Data items:
──────────────────────────────

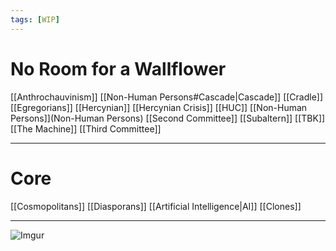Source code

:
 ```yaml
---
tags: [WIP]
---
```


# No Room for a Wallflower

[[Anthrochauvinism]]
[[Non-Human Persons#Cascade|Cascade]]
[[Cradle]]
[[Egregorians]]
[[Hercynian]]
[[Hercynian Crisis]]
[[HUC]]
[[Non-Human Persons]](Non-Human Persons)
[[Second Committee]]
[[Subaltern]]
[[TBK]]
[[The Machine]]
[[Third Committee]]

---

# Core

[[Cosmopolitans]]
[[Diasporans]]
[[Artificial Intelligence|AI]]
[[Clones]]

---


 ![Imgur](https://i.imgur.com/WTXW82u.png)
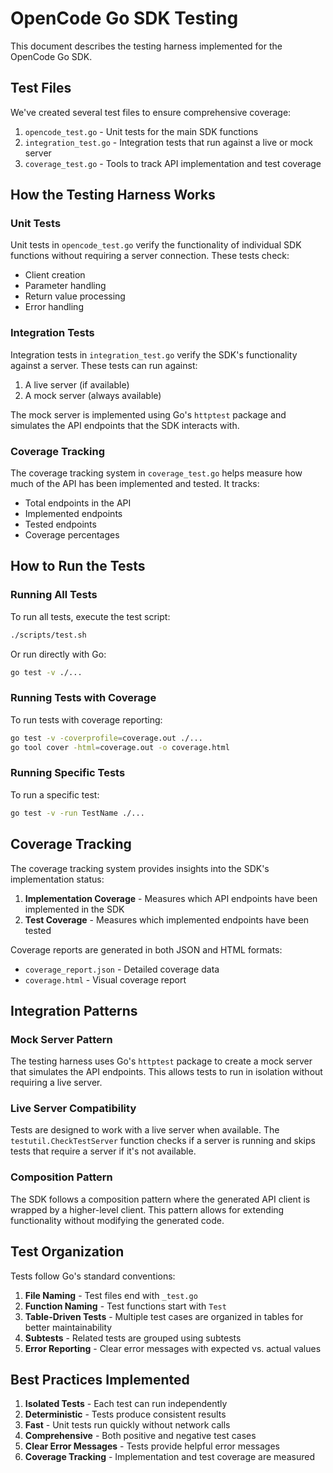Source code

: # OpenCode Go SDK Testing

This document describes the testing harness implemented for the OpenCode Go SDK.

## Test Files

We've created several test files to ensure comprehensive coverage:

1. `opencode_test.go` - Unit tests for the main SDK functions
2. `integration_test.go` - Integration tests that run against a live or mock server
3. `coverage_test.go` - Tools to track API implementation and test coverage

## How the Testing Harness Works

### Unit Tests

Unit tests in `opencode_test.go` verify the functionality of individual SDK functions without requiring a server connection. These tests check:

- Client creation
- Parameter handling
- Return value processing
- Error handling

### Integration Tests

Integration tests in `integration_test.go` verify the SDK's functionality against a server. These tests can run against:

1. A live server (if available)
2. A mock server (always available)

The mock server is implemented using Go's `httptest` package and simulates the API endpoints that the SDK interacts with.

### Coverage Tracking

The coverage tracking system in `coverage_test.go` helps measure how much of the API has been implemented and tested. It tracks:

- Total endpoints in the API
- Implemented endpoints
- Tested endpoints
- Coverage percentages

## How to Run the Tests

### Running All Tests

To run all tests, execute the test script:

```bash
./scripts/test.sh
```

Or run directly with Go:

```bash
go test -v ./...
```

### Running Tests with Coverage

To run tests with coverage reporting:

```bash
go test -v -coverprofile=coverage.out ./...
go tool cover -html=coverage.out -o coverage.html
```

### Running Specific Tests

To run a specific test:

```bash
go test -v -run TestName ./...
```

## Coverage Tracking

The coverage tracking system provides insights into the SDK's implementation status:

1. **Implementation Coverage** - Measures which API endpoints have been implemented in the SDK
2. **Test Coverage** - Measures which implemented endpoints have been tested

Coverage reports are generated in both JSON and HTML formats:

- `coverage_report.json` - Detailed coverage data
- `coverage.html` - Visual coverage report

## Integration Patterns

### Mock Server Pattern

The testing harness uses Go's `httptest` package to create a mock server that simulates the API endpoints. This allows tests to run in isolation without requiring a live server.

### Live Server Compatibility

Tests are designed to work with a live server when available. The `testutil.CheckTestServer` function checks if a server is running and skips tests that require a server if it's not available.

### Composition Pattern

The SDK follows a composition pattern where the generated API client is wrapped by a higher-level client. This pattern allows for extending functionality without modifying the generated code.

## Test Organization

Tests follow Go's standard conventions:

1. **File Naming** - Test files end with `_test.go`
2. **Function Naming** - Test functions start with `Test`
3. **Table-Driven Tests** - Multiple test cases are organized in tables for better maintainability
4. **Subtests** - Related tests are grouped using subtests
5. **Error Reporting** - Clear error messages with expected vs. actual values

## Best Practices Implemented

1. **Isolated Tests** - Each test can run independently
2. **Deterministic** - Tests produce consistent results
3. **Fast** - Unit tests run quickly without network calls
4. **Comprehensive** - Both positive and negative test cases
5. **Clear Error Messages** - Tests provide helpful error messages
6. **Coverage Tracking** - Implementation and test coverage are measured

──────────────────────────────

== Problem details ==
In the records above, find the line with "1. A live server (if available)"; write out exactly that line and each one after it, stopping after the line with "### Coverage Tracking".

== Finished exercise ==
1. A live server (if available)
2. A mock server (always available)

The mock server is implemented using Go's `httptest` package and simulates the API endpoints that the SDK interacts with.

### Coverage Tracking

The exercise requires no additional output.